(RECORDS SUPPLIED begins)

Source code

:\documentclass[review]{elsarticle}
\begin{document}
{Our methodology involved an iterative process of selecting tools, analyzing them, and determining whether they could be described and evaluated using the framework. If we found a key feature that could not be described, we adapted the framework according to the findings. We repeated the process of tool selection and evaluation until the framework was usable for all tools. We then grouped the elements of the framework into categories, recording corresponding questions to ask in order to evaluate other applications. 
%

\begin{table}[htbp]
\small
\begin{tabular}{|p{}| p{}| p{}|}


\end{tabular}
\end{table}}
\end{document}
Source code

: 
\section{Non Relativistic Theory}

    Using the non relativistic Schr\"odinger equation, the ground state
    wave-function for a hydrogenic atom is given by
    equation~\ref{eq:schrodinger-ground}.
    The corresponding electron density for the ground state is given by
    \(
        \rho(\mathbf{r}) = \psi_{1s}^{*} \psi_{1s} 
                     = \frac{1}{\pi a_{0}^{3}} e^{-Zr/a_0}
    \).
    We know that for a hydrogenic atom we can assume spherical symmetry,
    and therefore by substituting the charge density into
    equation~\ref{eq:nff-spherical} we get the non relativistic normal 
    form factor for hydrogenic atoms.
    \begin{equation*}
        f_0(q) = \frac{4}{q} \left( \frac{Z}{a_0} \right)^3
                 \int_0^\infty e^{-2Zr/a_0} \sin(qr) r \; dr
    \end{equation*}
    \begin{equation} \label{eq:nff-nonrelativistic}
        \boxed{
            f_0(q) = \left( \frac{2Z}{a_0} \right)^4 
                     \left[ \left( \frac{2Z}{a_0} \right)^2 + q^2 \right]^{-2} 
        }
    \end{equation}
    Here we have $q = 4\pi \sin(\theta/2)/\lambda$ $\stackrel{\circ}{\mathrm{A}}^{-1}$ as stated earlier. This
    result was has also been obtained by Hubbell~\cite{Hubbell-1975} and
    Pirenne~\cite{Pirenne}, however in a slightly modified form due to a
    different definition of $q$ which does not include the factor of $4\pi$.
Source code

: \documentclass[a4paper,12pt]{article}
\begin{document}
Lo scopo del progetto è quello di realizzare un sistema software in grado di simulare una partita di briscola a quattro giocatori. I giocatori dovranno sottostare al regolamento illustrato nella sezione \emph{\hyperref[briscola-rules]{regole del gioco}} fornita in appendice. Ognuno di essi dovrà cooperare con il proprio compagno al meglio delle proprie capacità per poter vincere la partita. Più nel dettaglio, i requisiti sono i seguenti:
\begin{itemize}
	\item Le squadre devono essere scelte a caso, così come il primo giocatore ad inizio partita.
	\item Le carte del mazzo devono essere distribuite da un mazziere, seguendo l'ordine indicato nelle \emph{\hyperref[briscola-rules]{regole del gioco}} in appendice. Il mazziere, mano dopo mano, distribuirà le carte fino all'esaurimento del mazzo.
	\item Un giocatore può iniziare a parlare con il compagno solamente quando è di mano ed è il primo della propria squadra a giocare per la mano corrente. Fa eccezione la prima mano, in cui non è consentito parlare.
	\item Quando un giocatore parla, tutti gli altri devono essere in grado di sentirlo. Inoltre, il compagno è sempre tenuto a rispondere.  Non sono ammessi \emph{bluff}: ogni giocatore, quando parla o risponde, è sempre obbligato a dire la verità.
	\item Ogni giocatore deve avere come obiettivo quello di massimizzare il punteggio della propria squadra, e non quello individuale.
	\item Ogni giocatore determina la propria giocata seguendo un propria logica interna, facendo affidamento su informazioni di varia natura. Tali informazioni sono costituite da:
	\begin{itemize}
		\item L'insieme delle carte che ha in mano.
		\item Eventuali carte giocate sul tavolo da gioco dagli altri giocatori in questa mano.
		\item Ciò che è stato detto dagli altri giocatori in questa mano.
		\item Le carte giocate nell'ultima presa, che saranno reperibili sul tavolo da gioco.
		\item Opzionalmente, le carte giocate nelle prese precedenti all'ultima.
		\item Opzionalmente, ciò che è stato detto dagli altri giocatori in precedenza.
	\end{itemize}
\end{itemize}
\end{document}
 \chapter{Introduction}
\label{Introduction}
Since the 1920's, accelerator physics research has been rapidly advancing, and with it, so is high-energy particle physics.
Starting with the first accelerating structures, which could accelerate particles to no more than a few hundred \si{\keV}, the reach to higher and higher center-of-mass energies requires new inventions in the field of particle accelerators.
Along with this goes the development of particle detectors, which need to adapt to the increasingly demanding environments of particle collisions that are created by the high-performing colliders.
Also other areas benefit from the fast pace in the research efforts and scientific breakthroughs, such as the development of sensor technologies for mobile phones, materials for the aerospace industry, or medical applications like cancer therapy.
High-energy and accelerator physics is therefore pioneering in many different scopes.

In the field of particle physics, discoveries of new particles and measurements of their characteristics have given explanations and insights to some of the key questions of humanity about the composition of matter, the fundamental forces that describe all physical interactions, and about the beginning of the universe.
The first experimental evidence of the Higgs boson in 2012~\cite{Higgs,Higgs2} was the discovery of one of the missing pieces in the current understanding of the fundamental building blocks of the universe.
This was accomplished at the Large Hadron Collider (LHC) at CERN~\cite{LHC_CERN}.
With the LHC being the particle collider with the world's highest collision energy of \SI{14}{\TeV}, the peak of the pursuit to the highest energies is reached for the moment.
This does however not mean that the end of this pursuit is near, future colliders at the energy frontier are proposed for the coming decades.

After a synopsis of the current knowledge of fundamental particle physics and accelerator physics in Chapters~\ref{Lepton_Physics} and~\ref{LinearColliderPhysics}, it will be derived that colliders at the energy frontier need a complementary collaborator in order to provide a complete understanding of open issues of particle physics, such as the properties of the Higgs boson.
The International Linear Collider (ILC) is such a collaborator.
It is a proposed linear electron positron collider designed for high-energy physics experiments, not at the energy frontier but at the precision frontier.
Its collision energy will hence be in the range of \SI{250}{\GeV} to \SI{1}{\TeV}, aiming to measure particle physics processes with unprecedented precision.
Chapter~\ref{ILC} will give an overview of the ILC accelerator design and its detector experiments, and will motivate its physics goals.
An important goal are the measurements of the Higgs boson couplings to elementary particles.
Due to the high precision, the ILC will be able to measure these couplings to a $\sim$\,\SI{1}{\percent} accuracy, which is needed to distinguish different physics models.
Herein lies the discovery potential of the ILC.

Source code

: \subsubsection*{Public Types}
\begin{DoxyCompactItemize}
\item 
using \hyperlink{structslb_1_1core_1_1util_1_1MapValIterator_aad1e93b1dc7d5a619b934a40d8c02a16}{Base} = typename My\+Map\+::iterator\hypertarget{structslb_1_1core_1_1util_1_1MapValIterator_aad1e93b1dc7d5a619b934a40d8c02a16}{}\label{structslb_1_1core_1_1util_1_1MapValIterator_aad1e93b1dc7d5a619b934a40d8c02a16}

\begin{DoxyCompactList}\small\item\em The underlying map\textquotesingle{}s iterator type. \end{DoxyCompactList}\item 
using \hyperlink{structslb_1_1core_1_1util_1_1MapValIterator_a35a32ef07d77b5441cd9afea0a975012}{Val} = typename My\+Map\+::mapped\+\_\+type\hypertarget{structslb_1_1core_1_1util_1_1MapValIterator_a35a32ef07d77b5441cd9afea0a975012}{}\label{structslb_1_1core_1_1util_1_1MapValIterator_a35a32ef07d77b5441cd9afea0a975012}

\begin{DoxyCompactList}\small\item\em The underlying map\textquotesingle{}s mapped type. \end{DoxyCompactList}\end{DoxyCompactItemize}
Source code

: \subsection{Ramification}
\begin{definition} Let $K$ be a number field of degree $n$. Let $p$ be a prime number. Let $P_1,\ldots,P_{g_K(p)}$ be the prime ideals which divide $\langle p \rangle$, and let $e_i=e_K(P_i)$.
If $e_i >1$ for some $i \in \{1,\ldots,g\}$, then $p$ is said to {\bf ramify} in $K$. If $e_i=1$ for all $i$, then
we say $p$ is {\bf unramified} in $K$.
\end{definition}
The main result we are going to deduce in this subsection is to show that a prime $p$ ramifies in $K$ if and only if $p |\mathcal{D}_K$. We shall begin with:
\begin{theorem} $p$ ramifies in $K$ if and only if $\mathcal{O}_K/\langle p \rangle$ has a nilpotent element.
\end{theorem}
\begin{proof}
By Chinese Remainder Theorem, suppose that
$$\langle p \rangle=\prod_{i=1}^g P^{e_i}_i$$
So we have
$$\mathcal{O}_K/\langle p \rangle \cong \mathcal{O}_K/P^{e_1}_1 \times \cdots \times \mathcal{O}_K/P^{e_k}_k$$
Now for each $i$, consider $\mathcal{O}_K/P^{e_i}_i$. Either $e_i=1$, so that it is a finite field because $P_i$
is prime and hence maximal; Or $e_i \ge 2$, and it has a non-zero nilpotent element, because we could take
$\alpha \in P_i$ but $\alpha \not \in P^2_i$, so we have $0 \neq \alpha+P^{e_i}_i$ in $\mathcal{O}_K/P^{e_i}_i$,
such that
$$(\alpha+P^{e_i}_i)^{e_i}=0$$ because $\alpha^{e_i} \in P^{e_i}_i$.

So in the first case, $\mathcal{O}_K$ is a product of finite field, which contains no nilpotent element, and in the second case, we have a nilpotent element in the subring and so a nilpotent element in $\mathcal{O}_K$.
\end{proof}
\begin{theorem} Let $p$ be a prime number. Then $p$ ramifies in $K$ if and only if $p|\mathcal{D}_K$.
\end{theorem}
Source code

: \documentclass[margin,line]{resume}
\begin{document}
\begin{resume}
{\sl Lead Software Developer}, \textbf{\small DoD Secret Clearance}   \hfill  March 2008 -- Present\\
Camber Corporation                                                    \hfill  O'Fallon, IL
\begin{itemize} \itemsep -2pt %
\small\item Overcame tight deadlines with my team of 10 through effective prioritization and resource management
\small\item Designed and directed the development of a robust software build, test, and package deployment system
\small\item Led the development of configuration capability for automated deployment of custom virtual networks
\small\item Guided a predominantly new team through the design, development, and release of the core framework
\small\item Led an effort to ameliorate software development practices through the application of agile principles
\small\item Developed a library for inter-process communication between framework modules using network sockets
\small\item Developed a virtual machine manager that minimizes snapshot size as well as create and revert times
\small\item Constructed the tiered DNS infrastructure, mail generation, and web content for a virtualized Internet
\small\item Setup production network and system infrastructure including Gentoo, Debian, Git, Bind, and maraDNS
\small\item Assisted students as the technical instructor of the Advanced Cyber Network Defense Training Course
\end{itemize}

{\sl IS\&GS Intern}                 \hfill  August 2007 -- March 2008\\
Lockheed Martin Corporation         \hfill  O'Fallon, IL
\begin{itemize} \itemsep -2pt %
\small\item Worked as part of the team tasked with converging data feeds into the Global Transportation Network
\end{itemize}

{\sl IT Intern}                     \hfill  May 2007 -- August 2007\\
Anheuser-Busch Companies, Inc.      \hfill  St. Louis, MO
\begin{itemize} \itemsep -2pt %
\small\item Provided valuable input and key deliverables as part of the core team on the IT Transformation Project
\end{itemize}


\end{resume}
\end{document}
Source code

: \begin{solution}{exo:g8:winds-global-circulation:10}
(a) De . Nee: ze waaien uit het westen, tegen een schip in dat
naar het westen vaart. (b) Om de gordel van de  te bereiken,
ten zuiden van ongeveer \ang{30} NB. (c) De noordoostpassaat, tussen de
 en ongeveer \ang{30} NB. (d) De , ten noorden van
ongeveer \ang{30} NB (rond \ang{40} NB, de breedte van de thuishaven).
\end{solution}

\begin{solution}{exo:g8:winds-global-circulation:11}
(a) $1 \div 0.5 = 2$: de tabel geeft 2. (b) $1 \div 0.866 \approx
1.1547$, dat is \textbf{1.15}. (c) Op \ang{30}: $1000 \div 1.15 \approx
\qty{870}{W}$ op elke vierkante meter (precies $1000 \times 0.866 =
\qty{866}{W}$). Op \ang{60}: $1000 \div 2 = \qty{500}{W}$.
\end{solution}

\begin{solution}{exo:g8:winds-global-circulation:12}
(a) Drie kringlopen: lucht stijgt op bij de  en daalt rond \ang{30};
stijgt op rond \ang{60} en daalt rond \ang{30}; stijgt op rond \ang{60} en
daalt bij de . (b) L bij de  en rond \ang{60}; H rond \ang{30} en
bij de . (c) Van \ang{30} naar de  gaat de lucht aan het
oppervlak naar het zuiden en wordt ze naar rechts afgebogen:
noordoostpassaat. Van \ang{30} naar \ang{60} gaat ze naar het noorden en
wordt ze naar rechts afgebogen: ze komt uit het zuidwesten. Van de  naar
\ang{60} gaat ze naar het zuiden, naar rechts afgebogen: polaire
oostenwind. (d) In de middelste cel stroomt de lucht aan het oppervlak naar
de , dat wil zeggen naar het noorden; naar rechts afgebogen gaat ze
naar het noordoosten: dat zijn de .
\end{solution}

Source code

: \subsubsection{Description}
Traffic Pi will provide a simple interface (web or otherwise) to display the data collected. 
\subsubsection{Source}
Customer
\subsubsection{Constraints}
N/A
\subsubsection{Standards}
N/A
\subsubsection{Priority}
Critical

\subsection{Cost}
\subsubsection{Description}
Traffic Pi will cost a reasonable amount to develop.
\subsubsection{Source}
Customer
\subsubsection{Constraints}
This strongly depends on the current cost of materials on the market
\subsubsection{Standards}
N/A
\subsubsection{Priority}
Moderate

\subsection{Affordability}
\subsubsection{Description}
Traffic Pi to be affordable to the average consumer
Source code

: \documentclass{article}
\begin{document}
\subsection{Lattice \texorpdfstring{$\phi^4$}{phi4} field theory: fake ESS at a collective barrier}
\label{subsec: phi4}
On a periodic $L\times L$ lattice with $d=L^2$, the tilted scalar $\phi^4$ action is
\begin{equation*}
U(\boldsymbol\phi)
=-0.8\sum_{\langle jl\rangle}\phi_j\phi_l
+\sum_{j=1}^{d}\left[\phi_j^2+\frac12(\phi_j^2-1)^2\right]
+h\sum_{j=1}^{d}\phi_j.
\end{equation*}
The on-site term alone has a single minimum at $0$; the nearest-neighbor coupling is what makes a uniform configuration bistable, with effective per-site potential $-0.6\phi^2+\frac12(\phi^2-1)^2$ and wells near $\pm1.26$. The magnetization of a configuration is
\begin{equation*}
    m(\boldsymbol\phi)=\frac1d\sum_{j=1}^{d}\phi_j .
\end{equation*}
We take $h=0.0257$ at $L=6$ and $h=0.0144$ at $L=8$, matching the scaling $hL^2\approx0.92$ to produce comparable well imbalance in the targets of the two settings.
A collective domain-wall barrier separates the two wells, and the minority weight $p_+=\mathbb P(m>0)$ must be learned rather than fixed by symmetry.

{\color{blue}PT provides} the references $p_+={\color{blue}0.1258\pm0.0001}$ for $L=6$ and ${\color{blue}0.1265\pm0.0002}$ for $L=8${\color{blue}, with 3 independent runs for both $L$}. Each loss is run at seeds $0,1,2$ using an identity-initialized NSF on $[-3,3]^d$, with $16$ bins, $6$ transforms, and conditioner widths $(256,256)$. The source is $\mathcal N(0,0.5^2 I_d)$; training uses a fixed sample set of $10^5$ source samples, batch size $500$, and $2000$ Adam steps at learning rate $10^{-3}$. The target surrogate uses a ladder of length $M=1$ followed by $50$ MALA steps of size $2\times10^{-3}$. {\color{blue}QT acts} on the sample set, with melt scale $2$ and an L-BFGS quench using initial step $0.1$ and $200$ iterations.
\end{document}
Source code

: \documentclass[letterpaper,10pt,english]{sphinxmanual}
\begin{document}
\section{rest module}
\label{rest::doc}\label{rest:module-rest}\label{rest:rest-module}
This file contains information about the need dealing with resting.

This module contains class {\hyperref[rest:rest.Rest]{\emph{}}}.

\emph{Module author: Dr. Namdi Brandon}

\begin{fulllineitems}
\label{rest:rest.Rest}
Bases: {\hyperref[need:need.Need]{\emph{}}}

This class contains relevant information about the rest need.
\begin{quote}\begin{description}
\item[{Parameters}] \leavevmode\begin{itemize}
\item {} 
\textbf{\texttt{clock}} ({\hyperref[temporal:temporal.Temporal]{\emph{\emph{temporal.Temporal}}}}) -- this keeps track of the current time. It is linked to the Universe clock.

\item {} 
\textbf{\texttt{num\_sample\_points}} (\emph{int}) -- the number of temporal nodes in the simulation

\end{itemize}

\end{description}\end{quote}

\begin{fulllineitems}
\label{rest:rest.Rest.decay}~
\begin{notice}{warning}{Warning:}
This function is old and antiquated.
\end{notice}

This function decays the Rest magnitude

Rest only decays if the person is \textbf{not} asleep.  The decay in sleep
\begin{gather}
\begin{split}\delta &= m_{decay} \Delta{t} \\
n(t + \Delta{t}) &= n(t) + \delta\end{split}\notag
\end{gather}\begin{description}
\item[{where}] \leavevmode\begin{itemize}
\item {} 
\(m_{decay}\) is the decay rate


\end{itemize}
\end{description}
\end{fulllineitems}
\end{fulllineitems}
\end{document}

(RECORDS SUPPLIED ends)

▶ [WHAT IS REQUIRED]: Among the lines of the data above, find those with the word "hypertarget" and show them.

▶ [WRITTEN ANSWER]:
using \hyperlink{structslb_1_1core_1_1util_1_1MapValIterator_aad1e93b1dc7d5a619b934a40d8c02a16}{Base} = typename My\+Map\+::iterator\hypertarget{structslb_1_1core_1_1util_1_1MapValIterator_aad1e93b1dc7d5a619b934a40d8c02a16}{}\label{structslb_1_1core_1_1util_1_1MapValIterator_aad1e93b1dc7d5a619b934a40d8c02a16}
using \hyperlink{structslb_1_1core_1_1util_1_1MapValIterator_a35a32ef07d77b5441cd9afea0a975012}{Val} = typename My\+Map\+::mapped\+\_\+type\hypertarget{structslb_1_1core_1_1util_1_1MapValIterator_a35a32ef07d77b5441cd9afea0a975012}{}\label{structslb_1_1core_1_1util_1_1MapValIterator_a35a32ef07d77b5441cd9afea0a975012}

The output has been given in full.